Exercise requirements
An acceptable response holds only the line containing "two-generated monoids, estimate" and every line after it to the end of the records, each reproduced exactly.

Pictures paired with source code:

------------------------------------

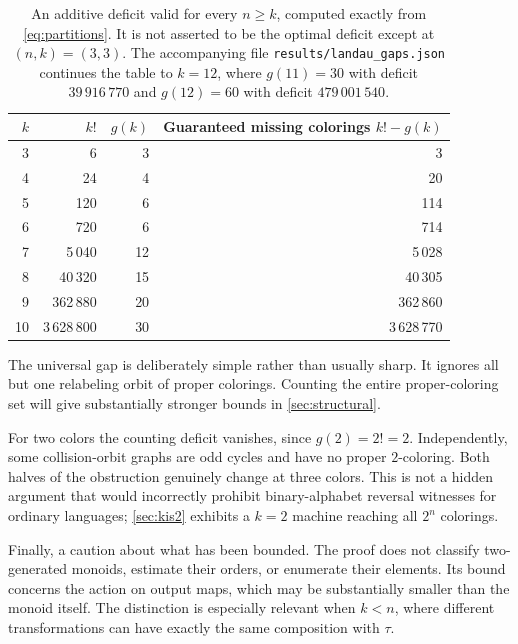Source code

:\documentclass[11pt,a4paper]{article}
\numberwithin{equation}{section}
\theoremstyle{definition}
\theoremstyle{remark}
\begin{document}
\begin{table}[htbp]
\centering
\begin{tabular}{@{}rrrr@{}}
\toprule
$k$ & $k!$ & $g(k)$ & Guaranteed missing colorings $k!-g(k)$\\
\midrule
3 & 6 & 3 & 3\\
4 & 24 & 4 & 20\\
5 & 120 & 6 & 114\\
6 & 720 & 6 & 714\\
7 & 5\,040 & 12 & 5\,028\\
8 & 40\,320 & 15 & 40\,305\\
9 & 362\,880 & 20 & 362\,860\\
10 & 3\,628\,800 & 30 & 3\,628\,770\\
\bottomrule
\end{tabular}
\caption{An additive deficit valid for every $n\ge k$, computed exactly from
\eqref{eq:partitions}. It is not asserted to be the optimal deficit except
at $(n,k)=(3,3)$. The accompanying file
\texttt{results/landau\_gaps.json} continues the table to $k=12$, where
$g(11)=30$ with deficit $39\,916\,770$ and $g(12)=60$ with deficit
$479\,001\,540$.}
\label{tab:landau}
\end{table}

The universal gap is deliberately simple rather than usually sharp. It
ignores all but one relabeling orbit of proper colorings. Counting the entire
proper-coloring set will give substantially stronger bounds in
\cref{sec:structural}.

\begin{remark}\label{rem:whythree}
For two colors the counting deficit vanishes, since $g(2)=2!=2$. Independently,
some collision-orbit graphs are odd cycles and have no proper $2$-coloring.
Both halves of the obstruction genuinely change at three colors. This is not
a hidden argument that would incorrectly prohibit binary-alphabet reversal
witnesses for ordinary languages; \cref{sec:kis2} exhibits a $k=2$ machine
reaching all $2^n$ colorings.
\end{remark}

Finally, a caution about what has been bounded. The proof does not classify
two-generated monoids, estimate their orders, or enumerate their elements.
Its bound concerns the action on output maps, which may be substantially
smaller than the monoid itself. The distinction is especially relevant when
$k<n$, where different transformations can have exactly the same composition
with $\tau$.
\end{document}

------------------------------------

Task response
two-generated monoids, estimate their orders, or enumerate their elements.
Its bound concerns the action on output maps, which may be substantially
smaller than the monoid itself. The distinction is especially relevant when
$k<n$, where different transformations can have exactly the same composition
with $\tau$.
\end{document}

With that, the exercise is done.